Aquiles es "el de los pies ligeros", el triunfador en
cualquier competición
pedestre, Príamo, el príncipe, es excelente en prudencia, Héctor,
el
comandante
del ejército troyano, es excelente en valor, como
Andrómaca
lo es en amor conyugal y materno, Penélope, en fidelidad, y
así
los restantes protagonistas de aquellos poemas épicos que fueron el
origen
de nuestra cultura, al menos en parte, porque la otra parte fue
Jerusalén.
Pero
el excelente no lo es solo para sí mismo, su virtud es fecunda para
la
comunidad a la que pertenece, crea en ella vínculos de solidaridad
que le
permiten sobrevivir frente a las demás ciudades. Por eso
despierta
la admiración de los que le rodean, por eso se gana a pulso la
inmortalidad
en la memoria agradecida de los suyos.
Al hilo del tiempo esa tradición de las
virtudes se urbaniza, se traslada a
comunidades,
como la ateniense, que deben organizar su vida política
para
vivir bien. Para lograrlo es indispensable contar con ciudadanos
excelentes,
no solo con unos pocos héroes que sobresalen por una
buena
cualidad, sino con ciudadanos curtidos en virtudes como la
justicia,
la prudencia, la magnanimidad, la generosidad o el valor cívico.
Ante
la pregunta "excelencia, ¿para qué?" habría una respuesta clara:
para
conquistar personalmente una vida feliz, para construir juntos una
sociedad
justa, necesitada de buenos ciudadanos y de buenos
gobernantes.
A fines del siglo pasado surge de nuevo con
fuerza la idea de excelencia
al
menos en tres ámbitos. En el mundo empresarial el libro de Peters y
Waterman
En
busca de la excelencia invita
a los directivos a tratar de
alcanzarla
siguiendo principios con los que otras empresas habían
cosechado
éxitos. En el mundo de las profesiones se entiende con buen
acuerdo
que el profesional vocacionado, el que desea ofrecer a la
sociedad
el bien que su profesión debe darle, aspira a la excelencia sin
la que
mal podrá lograrlo.

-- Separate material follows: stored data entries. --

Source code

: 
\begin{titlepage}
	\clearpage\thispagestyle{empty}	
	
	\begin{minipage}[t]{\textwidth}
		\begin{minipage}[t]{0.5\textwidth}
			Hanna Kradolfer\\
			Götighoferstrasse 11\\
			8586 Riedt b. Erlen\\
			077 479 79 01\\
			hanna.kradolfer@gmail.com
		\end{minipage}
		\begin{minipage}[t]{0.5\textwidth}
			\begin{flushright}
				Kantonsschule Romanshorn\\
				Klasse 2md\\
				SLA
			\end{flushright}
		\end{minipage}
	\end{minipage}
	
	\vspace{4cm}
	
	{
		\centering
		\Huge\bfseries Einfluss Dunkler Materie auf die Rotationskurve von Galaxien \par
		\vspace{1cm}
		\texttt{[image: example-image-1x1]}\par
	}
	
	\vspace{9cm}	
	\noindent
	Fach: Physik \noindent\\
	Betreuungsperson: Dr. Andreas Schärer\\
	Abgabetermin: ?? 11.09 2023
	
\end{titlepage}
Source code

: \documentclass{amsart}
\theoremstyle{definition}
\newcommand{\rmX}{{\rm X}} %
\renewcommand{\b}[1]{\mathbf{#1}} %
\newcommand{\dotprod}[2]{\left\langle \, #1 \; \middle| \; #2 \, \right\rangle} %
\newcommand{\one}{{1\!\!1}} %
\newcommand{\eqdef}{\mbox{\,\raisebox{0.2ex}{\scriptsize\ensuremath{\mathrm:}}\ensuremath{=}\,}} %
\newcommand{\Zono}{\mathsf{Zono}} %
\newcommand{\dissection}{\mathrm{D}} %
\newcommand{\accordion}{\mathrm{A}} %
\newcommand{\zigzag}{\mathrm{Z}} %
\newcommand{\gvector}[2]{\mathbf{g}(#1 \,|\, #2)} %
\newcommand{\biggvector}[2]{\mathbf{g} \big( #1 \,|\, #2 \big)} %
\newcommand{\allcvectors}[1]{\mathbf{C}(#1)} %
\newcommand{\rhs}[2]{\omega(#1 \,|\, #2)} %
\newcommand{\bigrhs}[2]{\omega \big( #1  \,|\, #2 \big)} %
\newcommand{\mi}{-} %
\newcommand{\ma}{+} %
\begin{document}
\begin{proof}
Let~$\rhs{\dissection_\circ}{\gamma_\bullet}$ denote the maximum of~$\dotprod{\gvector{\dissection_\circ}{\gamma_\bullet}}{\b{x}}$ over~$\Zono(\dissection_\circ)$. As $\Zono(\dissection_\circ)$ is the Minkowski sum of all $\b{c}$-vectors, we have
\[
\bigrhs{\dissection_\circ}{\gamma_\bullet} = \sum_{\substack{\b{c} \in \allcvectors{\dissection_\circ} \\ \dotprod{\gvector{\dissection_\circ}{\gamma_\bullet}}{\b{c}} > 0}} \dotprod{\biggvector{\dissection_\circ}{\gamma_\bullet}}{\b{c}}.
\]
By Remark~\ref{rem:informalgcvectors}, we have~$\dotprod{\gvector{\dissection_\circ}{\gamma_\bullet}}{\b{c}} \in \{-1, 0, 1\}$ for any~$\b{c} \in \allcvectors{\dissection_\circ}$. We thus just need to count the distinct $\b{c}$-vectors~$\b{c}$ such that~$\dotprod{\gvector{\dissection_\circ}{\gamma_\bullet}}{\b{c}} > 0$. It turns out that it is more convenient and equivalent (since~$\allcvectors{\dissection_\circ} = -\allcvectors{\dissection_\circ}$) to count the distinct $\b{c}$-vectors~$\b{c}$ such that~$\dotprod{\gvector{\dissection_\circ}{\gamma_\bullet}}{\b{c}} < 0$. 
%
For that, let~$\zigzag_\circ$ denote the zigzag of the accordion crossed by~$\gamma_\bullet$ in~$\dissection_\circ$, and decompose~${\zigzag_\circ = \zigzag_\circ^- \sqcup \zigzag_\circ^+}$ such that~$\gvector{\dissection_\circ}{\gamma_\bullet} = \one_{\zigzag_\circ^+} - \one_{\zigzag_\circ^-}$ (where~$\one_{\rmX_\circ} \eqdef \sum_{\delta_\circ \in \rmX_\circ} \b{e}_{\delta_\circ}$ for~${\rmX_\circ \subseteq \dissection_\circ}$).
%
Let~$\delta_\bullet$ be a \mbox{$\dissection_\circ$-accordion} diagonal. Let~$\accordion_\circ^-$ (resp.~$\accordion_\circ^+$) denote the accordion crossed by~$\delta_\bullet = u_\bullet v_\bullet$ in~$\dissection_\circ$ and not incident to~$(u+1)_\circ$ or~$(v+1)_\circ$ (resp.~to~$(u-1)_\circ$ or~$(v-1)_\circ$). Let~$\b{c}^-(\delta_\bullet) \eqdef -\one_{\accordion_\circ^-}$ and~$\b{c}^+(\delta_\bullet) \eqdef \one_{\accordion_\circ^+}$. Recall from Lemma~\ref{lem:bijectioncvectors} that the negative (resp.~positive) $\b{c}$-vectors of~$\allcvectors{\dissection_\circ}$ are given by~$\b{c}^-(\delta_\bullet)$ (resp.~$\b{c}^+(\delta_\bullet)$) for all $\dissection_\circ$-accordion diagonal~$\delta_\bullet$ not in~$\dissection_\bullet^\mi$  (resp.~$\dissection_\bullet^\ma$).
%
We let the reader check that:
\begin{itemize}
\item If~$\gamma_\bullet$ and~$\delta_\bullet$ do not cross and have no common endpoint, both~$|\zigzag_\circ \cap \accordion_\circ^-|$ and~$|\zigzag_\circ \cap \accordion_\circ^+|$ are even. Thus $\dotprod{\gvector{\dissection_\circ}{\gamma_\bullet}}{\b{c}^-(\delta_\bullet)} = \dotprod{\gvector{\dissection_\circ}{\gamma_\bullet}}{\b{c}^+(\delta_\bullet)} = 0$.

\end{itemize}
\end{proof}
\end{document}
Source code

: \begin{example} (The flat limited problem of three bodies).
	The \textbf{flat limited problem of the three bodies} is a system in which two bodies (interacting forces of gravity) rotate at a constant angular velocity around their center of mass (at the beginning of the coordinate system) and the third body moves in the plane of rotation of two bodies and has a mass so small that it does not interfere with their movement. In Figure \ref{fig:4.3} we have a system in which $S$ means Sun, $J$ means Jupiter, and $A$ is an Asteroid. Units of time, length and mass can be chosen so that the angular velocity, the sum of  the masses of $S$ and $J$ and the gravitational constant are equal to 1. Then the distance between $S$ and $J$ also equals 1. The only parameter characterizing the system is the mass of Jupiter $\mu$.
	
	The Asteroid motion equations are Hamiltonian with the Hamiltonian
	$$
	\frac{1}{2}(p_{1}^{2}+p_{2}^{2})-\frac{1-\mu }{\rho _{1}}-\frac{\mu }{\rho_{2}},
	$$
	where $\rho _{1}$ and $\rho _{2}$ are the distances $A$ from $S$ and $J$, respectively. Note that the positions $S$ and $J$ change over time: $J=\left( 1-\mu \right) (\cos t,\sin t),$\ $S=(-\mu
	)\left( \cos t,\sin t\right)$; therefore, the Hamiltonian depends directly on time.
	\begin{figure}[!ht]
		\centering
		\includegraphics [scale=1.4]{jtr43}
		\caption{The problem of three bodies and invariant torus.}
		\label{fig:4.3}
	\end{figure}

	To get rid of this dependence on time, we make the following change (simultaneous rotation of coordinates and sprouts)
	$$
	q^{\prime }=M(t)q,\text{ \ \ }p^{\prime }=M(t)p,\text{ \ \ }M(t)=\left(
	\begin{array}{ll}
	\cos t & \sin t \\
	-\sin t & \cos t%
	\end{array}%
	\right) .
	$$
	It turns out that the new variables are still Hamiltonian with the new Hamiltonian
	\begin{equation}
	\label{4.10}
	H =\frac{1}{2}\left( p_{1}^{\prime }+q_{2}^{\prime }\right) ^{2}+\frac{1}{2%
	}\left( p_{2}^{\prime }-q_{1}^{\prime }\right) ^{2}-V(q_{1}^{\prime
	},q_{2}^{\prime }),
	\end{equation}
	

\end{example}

Y también en el ámbito educativo florece de
nuevo
el discurso de la excelencia, al que es preciso dar un contenido
muy
claro para no confundirla ni con las supuestas medidas de calidad,
un
tema que queda para otro día porque requiere un tratamiento
monográfico,
ni con la idea de una competición desenfrenada en la
escuela,
en la que los fuertes derroten a los débiles. Conviene recordar
que en
la brega por la vida no sobreviven los más fuertes, sino los que
han entendido el mensaje del apoyo mutuo, los que saben cooperar y
por eso les importa ser excelentes.
La excelencia, claro
está, tiene un significado comparativo, siempre se
es excelente en relación con algo. Pero así como en las
comunidades
homéricas importaba situarse por encima de la media, el secreto
del
éxito en sociedades democráticas consiste en competir consigo
mismo,
en no conformarse, en tratar de sacar día a día lo mejor de las
propias
capacidades, lo cual requiere esfuerzo, que es un componente
ineludible de cualquier proyecto vital. Y en hacerlo, no solo en
provecho
propio, sino también de aquellos con los que se hace la vida,
aquellos
con los que y de los que se vive. En esto sigue valiendo la
lección de
Troya.
A fin de cuentas, no se
construye una sociedad justa con ciudadanos
mediocres, ni es la opción por la mediocridad el mejor consejo que
puede darse para llevar adelante una vida digna de ser vivida.
Confundir
"democracia" con "mediocridad" es el mejor camino para
asegurar el rotundo fracaso de cualquier sociedad que se pretenda
democrática. Por eso una educación alérgica a la exclusión no debe
multiplicar el número de mediocres, sino universalizar la
excelencia.
Adela Cortina es catedrática de
Ética y Filosofía Política de la Universidad de
Valencia y Directora de la
Fundación ÉTNOR.
“El País”, 29 de diciembre de
2010.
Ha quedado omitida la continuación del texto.